◆ **YOUR OBJECTIVE**
Looking at the records below, say how many lines contain "energía". Nothing else belongs in the answer.

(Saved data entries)
-.-.-

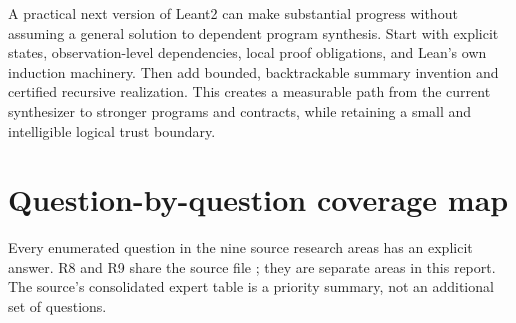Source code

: \documentclass[11pt,a4paper]{article}
\theoremstyle{remark}
\begin{document}
A practical next version of Leant2 can make substantial progress without
assuming a general solution to dependent program synthesis. Start with
explicit states, observation-level dependencies, local proof obligations,
and Lean's own induction machinery. Then add bounded, backtrackable summary
invention and certified recursive realization. This creates a measurable
path from the current synthesizer to stronger programs and contracts, while
retaining a small and intelligible logical trust boundary.

\clearpage
\appendix
\section{Question-by-question coverage map}

Every enumerated question in the nine source research areas has an explicit
answer. R8 and R9 share the source file ; they are
separate areas in this report. The source's consolidated expert table is a
priority summary, not an additional set of questions.\cite{leantproposal}
\end{document}
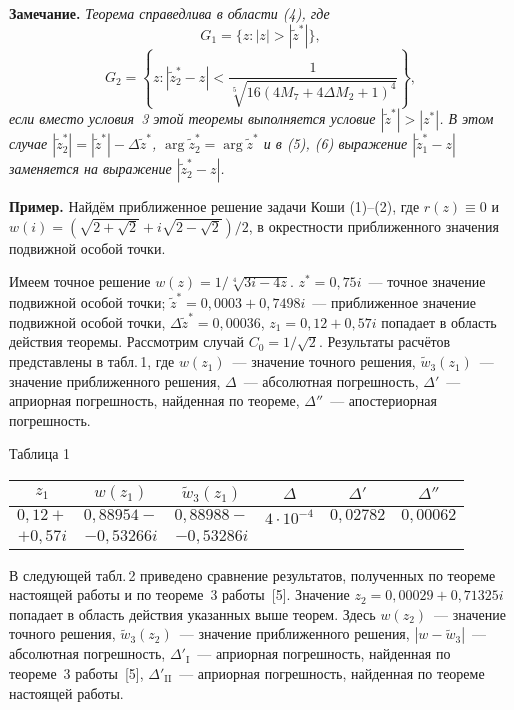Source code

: \textbf{Замечание.} {\it Теорема справедлива в области (4), где
$$
G_{1} = \{ z\colon |z|> |\tilde z^{*}| \},
$$
$$
G_{2} = \left\{ z\colon |\tilde z_{2}^{*} -z| < \frac{1 }{\sqrt[\scriptstyle5]{16(4M_{7}+4\Delta
M_{2}+1)^{4}} } \right\},
$$
если вместо условия~3 этой теоремы выполняется условие $|\tilde z^{*}|> |z^{*}|$. В этом случае $|\tilde
z_{2}^{*}| = |\tilde z^{*}|- \Delta \tilde z^{*}$, $\arg \tilde z_{2}^{*} = \arg \tilde z^{*}$ и в (5), (6)
выражение $|\tilde z_{1}^{*}-z|$ заменяется на выражение $|\tilde z_{2}^{*}-z|$.}

\textbf{Пример.} Найдём приближенное решение задачи Коши (1)--(2), где $r(z)\equiv 0$ и $w(i) =
(\sqrt{2+\sqrt2}+i\sqrt{2-\sqrt2})/2$, в окрестности приближенного значения подвижной особой точки.

Имеем точное решение $w(z) = 1/\sqrt[\scriptstyle4]{3i-4z}$. $z^{*} = 0,75i$~--- точное значение подвижной
особой точки; $\tilde z^{*} = 0,0003+ 0,7498i$~--- приближенное значение подвижной особой точки, $\Delta
\tilde z^{*} = 0,00036$, $z_{1} = 0,12+0,57i$ попадает в область действия теоремы. Рассмотрим случай
$C_{0}=1/\sqrt2$. Результаты расчётов представлены в табл.\,1, где $w(z_{1})$~--- значение точного решения,
$\tilde w_{3}(z_{1})$~--- значение приближенного решения, $\Delta$~--- абсолютная погрешность, $\Delta'$~---
априорная погрешность, найденная по теореме, $\Delta''$~--- апостериорная погрешность.

\begin{table}[tb]
\footnotesize

{\raggedleft Таблица 1

}

\smallskip

{\tabcolsep=2.7mm

\bigskip

\begin{tabular}{|c|c|c|c|c|c|}
\hline
 $z_{1}$&$w(z_{1})$&$\tilde w_{3}(z_{1})$&$\Delta$&$\Delta'$&$\Delta''$\\
\hline
 $0,12+$&$0,88954-$&$0,88988-$&$4\cdot 10^{-4}$&$0,02782$&$0,00062$\\
 $+0,57i$&$-0,53266i$&$-0,53286i$&&&\\
\hline
\end{tabular}

}
\end{table}

В следующей табл.\,2 приведено сравнение результатов, полученных по теореме настоящей работы и по теореме~3
работы~[5]. Значение $z_{2} = 0,00029+ 0,71325i$ попадает в область действия указанных выше теорем. Здесь
$w(z_{2})$~--- значение точного решения, $\tilde w_{3}(z_{2})$~--- значение приближенного решения, $|w-\tilde
w_{3}|$~--- абсолютная погрешность, $\Delta'_{\mathrm{I}}$~--- априорная погрешность, найденная по теореме~3
работы~[5], $\Delta'_{\mathrm{II}}$~--- априорная погрешность, найденная по теореме настоящей \mbox{работы}.

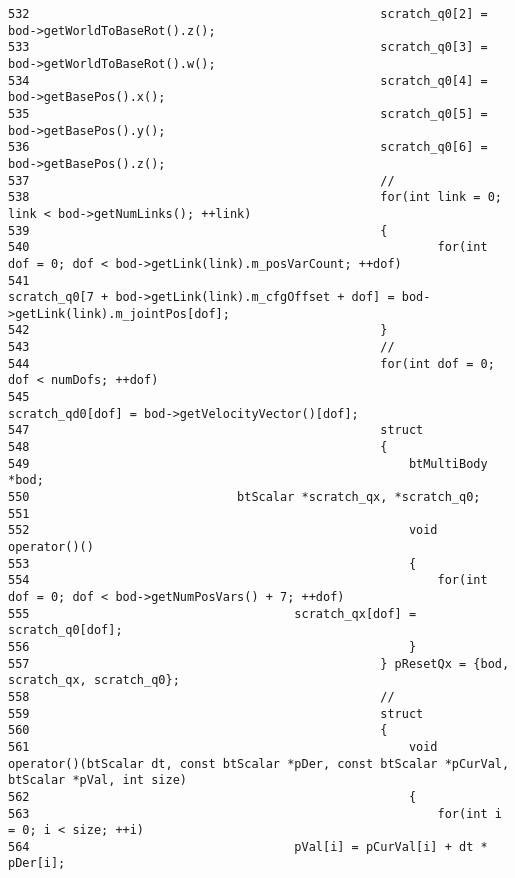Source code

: \begin{Code}
\begin{verbatim}
532                                                 scratch_q0[2] = bod->getWorldToBaseRot().z();
533                                                 scratch_q0[3] = bod->getWorldToBaseRot().w();
534                                                 scratch_q0[4] = bod->getBasePos().x();
535                                                 scratch_q0[5] = bod->getBasePos().y();
536                                                 scratch_q0[6] = bod->getBasePos().z();
537                                                 //
538                                                 for(int link = 0; link < bod->getNumLinks(); ++link)
539                                                 {
540                                                         for(int dof = 0; dof < bod->getLink(link).m_posVarCount; ++dof)
541                                                                 scratch_q0[7 + bod->getLink(link).m_cfgOffset + dof] = bod->getLink(link).m_jointPos[dof];                                                      
542                                                 }
543                                                 //
544                                                 for(int dof = 0; dof < numDofs; ++dof)                                                          
545                                                         scratch_qd0[dof] = bod->getVelocityVector()[dof];
547                                                 struct
548                                                 {
549                                                     btMultiBody *bod;
550                             btScalar *scratch_qx, *scratch_q0;
551 
552                                                     void operator()()
553                                                     {
554                                                         for(int dof = 0; dof < bod->getNumPosVars() + 7; ++dof)
555                                     scratch_qx[dof] = scratch_q0[dof];
556                                                     }
557                                                 } pResetQx = {bod, scratch_qx, scratch_q0};
558                                                 //
559                                                 struct
560                                                 {
561                                                     void operator()(btScalar dt, const btScalar *pDer, const btScalar *pCurVal, btScalar *pVal, int size)
562                                                     {
563                                                         for(int i = 0; i < size; ++i)
564                                     pVal[i] = pCurVal[i] + dt * pDer[i];

\end{verbatim}
\end{Code}
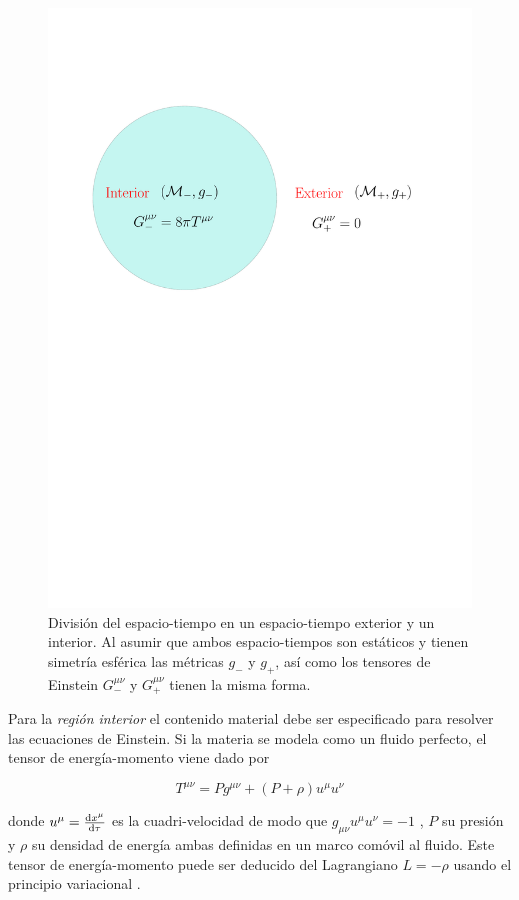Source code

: \begin{figure}[H]
    \centering
    \includegraphics[width=0.7\linewidth]{figures/GR.pdf}
    \caption[División del espacio-tiempo]{División del espacio-tiempo en un espacio-tiempo exterior y un interior. Al asumir que ambos espacio-tiempos son estáticos y tienen simetría esférica las métricas $g_{-}$ y $g_{+}$, así como los tensores de Einstein $G^{\mu \nu}_{-}$ y $G^{\mu \nu}_{+}$ tienen la misma forma.}
    \label{STDiv}
\end{figure}

Para la \textit{región interior} el contenido material debe ser especificado para resolver las ecuaciones de Einstein. Si la materia se modela como un fluido perfecto, el tensor de energía-momento viene dado por

\begin{equation}\label{EMT}
    T ^ { \mu \nu } =  P g ^ { \mu \nu } + ( P + \rho ) u ^ { \mu } u ^ { \nu }
\end{equation}

donde $u^{\mu}=\dv{x^{\mu}}{\tau}$ es la cuadri-velocidad de modo que $g _ { \mu \nu } u ^ { \mu } u ^ { \nu } = -1$ , $P$ su presión y $\rho$ su densidad de energía ambas definidas en un marco comóvil al fluido. Este tensor de energía-momento puede ser deducido del Lagrangiano $L=-\rho$ usando el principio variacional \cite{Felice19992}.

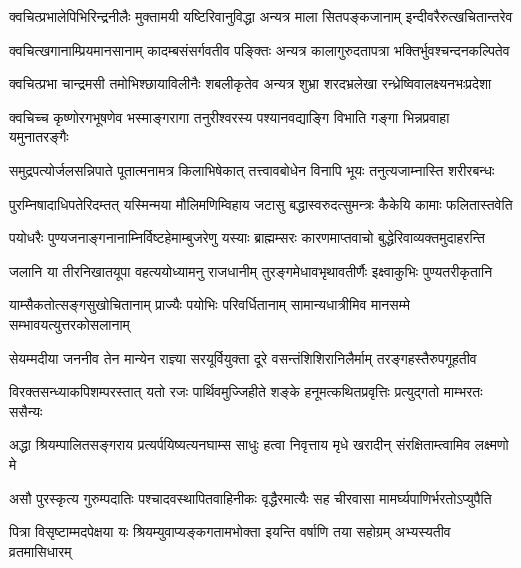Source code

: \fourlineindentedshloka
{क्वचित्प्रभालेपिभिरिन्द्रनीलैः}
{मुक्तामयी यष्टिरिवानुविद्धा}
{अन्यत्र माला सितपङ्कजानाम्}
{इन्दीवरैरुत्खचितान्तरेव} %

\fourlineindentedshloka
{क्वचित्खगानाम्प्रियमानसानाम्}
{कादम्बसंसर्गवतीव पङ्क्तिः}
{अन्यत्र कालागुरुदतापत्रा}
{भक्तिर्भुवश्चन्दनकल्पितेव} %

\fourlineindentedshloka
{क्वचित्प्रभा चान्द्रमसी}
{तमोभिश्छायाविलीनैः शबलीकृतेव}
{अन्यत्र शुभ्रा शरदभ्रलेखा}
{रन्ध्रेष्विवालक्ष्यनभःप्रदेशा} %

\fourlineindentedshloka
{क्वचिच्च कृष्णोरगभूषणेव}
{भस्माङ्गरागा तनुरीश्वरस्य}
{पश्यानवद्याङ्गि विभाति गङ्गा}
{भिन्नप्रवाहा यमुनातरङ्गैः} %

\fourlineindentedshloka
{समुद्रपत्योर्जलसन्निपाते}
{पूतात्मनामत्र किलाभिषेकात्}
{तत्त्वावबोधेन विनापि भूयः}
{तनुत्यजाम्नास्ति शरीरबन्धः} %

\fourlineindentedshloka
{पुरम्निषादाधिपतेरिदम्तत्}
{यस्मिन्मया मौलिमणिम्विहाय}
{जटासु बद्धास्वरुदत्सुमन्त्रः}
{कैकेयि कामाः फलितास्तवेति} %

\twolineshloka
{पयोधरैः पुण्यजनाङ्गनानाम्निर्विष्टहेमाम्बुजरेणु यस्याः}
{ब्राह्मम्सरः कारणमाप्तवाचो बुद्धेरिवाव्यक्तमुदाहरन्ति} %

\fourlineindentedshloka
{जलानि या तीरनिखातयूपा}
{वहत्ययोध्यामनु राजधानीम्}
{तुरङ्गमेधावभृथावतीर्णैः}
{इक्ष्वाकुभिः पुण्यतरीकृतानि} %

\fourlineindentedshloka
{याम्सैकतोत्सङ्गसुखोचितानाम्}
{प्राज्यैः पयोभिः परिवर्धितानाम्}
{सामान्यधात्रीमिव मानसम्मे}
{सम्भावयत्युत्तरकोसलानाम्} %

\fourlineindentedshloka
{सेयम्मदीया जननीव तेन}
{मान्येन राज्ञ्या सरयूर्वियुक्ता}
{दूरे वसन्तंशिशिरानिलैर्माम्}
{तरङ्गहस्तैरुपगूहतीव} %

\fourlineindentedshloka
{विरक्तसन्ध्याकपिशम्परस्तात्}
{यतो रजः पार्थिवमुज्जिहीते}
{शङ्के हनूमत्कथितप्रवृत्तिः}
{प्रत्युद्गतो माम्भरतः ससैन्यः} %

\fourlineindentedshloka
{अद्धा श्रियम्पालितसङ्गराय}
{प्रत्यर्पयिष्यत्यनघाम्स साधुः}
{हत्वा निवृत्ताय मृधे खरादीन्}
{संरक्षिताम्त्वामिव लक्ष्मणो मे} %

\fourlineindentedshloka
{असौ पुरस्कृत्य गुरुम्पदातिः}
{पश्चादवस्थापितवाहिनीकः}
{वृद्धैरमात्यैः सह चीरवासा}
{मामर्घ्यपाणिर्भरतोऽप्युपैति} %

\fourlineindentedshloka
{पित्रा विसृष्टाम्मदपेक्षया यः}
{श्रियम्युवाप्यङ्कगतामभोक्ता}
{इयन्ति वर्षाणि तया सहोग्रम्}
{अभ्यस्यतीव व्रतमासिधारम्} %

-.-.-

◆ **EXERCISE OUTPUT**
2